After all, in recent memory there have been several examples which suggest that picking the right family member to uphold one's empire can be hard work.
Bashar al-Assad The son of Hafez al-Assad, who ruled Syria for 29 years, Bashar al-Assad had the promise of being a more moderate figure. Bashar wasn't even supposed to lead. But when his older brother, groomed for the position from a young age, died in a car accident, Bashar became the heir apparent. Trained as an ophthalmologist and married to a British citizen, he was perceived as being more mild mannered than his father, who orchestrated the Hama massacre in 1982. But as the events of the Arab Spring has shown, Mr al-Assad can be just as unpredictable.
George W Bush Both George and younger brother Jeb had political ambitions and connections but some argued that it was Jeb who had a better head for government. But in 2000 it was George, groomed by Republican party mastermind Karl Rove, who became the second Bush to sit as president. He finished what his father started in the first Gulf War by removing Saddam Hussein from power, but in doing so launched a war that has only just ended. He did manage to exceed his father's achievement by being elected to a second term.
Raul Castro With Cuban leader Fidel Castro 85 years old and in ill health, it made sense to start transferring power to someone else. Brother Raul, 80, was perhaps not the most obvious choice. But since the transfer of power in 2008, Raul Castro has relaxed many restrictions that made life in Cuba restrictive. Citizens can now purchase land and cars - as well as small luxuries like DVDs. Raul Castro has also taken several steps to bolstering a free market in Cuba.
Prince Charles As the eldest son of Queen Elizabeth, Prince Charles is the legal heir to the throne, though his mother's continued longevity and decision to remain the royal sovereign has left him waiting in the wings throughout his adult life. Now 63, the Prince of Wales has never adhered to the Queen's vow of silence on controversial matters. His views on everything from architecture to the environment are well known to the British public, although there is one widely-debated issue - whether his son, Prince William, could jump the line of succession - on which he has yet to comment.

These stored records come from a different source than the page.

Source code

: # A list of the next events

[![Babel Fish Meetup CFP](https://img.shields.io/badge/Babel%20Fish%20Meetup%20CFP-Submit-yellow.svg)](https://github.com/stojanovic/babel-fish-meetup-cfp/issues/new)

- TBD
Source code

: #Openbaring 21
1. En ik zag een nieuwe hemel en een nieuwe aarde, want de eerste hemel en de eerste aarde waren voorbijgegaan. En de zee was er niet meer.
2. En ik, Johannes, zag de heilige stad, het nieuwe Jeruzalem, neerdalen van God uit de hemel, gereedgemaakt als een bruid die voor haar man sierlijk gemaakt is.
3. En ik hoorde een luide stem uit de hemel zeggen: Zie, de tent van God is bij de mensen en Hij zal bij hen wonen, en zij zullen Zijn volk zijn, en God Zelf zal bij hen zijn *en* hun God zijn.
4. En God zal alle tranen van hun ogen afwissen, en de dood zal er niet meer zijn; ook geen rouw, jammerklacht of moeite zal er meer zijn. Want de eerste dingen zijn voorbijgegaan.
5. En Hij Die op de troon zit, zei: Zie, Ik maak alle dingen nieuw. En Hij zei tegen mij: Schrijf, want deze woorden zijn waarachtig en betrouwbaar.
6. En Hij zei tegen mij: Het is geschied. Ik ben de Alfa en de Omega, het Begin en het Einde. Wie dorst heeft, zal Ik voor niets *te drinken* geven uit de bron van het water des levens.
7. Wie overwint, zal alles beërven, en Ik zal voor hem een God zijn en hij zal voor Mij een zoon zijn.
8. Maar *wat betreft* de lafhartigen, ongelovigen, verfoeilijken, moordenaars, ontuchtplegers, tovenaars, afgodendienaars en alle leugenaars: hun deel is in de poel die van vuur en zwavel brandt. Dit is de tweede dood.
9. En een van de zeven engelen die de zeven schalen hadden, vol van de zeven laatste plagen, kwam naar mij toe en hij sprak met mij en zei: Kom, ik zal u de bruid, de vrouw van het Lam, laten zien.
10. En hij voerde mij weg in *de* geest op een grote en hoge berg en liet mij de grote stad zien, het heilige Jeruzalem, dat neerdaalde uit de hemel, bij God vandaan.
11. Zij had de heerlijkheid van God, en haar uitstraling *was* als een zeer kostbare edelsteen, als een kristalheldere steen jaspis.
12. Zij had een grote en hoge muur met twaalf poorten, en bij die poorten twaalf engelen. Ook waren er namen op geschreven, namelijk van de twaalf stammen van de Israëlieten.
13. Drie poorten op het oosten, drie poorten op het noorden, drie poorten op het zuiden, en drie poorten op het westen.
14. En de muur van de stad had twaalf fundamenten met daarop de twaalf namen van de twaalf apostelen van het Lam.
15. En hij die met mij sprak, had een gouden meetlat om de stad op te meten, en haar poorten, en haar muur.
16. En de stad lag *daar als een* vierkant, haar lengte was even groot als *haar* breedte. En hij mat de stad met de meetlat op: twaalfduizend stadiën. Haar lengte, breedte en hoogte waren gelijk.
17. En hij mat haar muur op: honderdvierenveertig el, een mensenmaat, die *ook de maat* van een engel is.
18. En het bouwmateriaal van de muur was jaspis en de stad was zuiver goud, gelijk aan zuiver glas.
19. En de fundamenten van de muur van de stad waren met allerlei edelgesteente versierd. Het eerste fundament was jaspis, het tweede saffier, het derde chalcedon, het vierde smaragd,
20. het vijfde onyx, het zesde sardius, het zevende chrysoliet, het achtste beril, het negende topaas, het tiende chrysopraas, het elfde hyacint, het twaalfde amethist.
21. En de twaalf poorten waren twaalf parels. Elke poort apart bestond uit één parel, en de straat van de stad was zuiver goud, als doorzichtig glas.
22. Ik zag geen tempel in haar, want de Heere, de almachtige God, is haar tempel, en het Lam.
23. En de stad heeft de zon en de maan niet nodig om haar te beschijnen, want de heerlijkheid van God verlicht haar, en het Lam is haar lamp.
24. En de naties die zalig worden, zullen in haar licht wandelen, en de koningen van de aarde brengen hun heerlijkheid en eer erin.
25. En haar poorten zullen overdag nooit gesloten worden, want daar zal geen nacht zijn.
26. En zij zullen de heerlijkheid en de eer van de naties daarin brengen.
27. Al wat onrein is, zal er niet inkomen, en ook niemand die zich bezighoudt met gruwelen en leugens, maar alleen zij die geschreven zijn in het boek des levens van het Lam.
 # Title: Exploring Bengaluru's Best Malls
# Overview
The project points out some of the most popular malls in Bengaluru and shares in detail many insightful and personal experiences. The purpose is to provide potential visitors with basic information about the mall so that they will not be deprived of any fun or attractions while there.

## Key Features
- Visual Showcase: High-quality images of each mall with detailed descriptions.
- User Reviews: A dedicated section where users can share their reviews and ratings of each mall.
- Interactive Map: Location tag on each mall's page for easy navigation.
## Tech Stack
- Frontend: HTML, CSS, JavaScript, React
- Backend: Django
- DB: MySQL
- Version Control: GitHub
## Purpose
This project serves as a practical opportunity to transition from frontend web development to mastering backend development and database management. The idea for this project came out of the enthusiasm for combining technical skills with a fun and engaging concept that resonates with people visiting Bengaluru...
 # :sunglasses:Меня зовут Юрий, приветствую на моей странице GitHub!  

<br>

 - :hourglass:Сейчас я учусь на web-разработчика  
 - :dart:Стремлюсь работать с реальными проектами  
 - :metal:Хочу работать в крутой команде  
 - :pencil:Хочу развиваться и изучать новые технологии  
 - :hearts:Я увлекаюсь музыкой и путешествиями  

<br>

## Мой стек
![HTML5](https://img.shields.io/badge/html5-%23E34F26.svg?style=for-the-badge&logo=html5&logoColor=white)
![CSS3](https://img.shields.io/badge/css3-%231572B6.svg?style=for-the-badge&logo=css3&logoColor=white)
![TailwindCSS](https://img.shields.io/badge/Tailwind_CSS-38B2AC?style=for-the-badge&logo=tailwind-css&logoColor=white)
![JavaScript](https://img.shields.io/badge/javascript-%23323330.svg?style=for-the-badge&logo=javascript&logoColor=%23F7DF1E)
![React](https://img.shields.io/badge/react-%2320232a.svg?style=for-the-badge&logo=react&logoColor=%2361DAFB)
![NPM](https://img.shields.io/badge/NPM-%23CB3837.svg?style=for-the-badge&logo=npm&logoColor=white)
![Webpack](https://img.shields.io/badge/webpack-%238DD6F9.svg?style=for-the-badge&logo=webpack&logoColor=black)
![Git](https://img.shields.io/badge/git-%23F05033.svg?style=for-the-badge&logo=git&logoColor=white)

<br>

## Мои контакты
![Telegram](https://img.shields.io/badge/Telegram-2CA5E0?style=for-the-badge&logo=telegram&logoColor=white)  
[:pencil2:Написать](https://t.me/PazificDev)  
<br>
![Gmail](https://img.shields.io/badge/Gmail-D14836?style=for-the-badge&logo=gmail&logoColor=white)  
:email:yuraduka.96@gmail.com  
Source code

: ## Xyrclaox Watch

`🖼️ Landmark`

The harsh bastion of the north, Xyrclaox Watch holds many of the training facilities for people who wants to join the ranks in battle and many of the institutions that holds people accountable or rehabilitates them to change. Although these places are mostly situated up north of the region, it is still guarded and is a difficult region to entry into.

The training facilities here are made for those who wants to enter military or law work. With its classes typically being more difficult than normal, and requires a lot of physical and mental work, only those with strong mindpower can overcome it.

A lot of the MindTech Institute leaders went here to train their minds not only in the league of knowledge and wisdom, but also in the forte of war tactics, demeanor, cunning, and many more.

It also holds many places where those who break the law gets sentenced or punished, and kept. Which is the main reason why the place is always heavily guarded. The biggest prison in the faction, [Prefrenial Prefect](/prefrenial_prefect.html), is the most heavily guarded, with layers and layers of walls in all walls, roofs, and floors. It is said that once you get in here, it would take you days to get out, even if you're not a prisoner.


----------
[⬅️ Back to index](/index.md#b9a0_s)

Sofia Coppola After a rocky beginning in acting - her small but crucial scene in The Godfather III was universally pilloried - Sofia Coppola claimed her rightful place in the entertainment world by embracing her directing destiny. While other members of the Coppola clan (cousins Nicholas Cage and Jason Schwartzman and aunt Talia Shire) found fame as actors, Ms Coppola followed in her father Francis Ford's famous footsteps, winning a screenwriting Oscar for her film Lost in Translation, and has gone on to make several films about rich people leading sad lives.

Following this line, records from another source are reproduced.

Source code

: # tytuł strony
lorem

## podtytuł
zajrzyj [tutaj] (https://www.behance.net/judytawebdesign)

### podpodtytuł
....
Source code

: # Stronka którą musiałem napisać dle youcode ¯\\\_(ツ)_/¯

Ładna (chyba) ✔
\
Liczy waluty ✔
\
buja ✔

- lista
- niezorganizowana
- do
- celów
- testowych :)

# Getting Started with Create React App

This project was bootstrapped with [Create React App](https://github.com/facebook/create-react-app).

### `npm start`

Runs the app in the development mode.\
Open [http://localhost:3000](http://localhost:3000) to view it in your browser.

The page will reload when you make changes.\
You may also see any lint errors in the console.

James Murdoch It was elder brother Lachlan who was once called "first among equals" by father Rupert Murdoch, and for a while it was understood that Lachlan was being groomed to take over global media empire News International when Rupert's reign came to an end. But after Lachlan abruptly resigned from the company, James became the favourite son. Whether James will one day succeed his father may hinge on the outcome of the phone hacking scandal that engulfed the company's British newspaper division on his watch.

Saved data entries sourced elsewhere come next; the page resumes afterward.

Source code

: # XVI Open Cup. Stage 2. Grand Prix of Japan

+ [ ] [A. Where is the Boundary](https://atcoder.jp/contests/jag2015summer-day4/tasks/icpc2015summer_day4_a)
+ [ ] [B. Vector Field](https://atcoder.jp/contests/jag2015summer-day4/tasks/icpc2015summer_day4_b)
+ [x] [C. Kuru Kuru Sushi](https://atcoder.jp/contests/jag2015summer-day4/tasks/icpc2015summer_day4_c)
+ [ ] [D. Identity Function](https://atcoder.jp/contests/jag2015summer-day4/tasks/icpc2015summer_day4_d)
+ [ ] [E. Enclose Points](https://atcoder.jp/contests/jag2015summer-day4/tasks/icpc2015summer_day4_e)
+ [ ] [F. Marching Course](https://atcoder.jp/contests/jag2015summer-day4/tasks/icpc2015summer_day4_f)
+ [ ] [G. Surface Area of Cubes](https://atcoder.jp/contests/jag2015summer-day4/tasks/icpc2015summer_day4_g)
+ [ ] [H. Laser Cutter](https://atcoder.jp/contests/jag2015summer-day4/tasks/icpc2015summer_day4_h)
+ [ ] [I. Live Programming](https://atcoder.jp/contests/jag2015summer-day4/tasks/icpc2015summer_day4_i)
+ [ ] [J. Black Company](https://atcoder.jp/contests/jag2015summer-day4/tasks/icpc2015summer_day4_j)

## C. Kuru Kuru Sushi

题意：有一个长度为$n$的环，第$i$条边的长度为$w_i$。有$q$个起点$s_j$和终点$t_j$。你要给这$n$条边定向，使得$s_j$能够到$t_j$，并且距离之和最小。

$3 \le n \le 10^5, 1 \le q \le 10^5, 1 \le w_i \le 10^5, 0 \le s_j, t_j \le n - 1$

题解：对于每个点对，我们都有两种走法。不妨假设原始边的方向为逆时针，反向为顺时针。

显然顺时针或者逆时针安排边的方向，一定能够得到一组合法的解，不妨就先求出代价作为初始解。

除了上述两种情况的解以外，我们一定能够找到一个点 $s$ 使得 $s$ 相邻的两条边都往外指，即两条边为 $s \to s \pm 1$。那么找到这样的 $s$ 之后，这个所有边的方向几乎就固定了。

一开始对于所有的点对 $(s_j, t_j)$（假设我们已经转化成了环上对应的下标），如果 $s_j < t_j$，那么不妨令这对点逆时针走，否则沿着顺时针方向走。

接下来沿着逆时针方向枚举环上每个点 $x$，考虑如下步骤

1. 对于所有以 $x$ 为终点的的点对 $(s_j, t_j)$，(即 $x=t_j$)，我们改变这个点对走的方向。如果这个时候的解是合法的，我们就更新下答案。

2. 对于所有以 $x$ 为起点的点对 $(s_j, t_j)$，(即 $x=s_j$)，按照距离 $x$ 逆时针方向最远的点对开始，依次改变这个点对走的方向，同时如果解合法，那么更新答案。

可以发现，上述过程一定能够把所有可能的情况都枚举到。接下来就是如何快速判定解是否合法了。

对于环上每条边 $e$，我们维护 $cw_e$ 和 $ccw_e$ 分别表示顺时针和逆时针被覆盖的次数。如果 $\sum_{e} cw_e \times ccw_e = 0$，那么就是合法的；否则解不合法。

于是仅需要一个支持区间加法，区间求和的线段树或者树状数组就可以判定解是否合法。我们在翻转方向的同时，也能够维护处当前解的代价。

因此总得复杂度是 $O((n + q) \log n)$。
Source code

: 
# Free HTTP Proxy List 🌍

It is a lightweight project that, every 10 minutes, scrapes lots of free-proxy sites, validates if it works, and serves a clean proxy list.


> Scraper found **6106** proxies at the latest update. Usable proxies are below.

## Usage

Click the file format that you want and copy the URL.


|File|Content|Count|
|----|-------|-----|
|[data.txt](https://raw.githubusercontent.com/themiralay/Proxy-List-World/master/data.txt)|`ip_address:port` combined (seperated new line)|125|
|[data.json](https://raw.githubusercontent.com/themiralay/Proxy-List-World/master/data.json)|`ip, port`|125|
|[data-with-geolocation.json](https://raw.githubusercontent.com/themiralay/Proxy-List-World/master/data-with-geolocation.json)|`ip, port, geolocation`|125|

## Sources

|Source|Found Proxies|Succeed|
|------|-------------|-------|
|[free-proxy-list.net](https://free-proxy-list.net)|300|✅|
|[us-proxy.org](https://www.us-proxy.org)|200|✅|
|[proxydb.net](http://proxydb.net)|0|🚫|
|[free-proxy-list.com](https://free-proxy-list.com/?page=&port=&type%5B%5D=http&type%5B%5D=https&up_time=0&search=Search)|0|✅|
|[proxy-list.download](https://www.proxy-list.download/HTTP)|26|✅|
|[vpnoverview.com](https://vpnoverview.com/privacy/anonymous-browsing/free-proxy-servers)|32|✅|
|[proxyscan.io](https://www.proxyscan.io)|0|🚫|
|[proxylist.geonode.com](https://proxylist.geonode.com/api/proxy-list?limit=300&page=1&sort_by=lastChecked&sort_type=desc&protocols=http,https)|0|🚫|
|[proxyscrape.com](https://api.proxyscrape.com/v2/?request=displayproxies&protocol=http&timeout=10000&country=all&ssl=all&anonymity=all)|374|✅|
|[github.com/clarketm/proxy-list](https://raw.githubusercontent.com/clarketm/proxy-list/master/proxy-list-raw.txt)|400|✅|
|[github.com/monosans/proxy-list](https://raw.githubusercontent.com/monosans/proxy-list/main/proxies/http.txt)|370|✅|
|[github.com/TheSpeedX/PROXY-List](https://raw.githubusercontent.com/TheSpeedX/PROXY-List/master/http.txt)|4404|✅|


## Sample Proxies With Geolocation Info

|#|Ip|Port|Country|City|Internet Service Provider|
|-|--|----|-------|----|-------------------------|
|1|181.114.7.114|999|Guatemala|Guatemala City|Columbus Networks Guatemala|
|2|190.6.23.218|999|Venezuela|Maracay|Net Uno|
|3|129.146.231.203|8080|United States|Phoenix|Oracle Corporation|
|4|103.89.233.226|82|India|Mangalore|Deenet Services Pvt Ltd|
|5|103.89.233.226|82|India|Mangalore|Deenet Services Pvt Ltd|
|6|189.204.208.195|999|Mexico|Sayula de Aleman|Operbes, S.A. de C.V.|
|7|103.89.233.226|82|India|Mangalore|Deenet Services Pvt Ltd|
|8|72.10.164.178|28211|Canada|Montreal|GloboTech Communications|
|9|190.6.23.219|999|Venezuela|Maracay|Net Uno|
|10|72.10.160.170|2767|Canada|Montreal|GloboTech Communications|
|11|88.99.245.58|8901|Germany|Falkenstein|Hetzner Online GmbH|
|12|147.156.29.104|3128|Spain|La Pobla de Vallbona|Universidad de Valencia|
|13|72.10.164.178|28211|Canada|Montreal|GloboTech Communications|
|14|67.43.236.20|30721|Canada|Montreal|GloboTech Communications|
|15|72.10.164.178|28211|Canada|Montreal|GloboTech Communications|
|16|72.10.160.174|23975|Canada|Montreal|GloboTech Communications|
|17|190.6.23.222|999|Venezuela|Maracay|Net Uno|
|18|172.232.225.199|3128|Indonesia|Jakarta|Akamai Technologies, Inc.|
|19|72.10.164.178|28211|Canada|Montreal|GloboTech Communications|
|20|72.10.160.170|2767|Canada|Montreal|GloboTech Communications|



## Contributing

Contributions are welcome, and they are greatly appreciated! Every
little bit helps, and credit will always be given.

Mitt Romney Father George built a huge fortune in the auto business and served as the governor of Michigan. He even launched an unsuccessful run for president during the 1968 campaign. Son Mitt inherited his father's immense wealth, his business acumen and his political ambitions. The former governor of Massachusetts also made a fortune as a consultant, and is currently in his second presidential campaign. While he lost during the primaries last time around, he's potentially poised to take the top spot of Republican nominee - but only after every other candidate seems to have been examined and rejected by voters leery of Romney's conservative credentials and big-money background.
Donald Trump The real-estate tycoon inherited his father's business and turned it to an empire, then filed bankruptcy, then built another empire. Along the way, he's expanded the Trump brand, which under his father's helm focused on middle-class properties, to include casinos, pageants, television and even cologne. And the reign of Trumps shall remain unbroken even after Trump steps down: his children, Donald Jr, Ivanka and Eric all work for the Trump Organization in executive roles.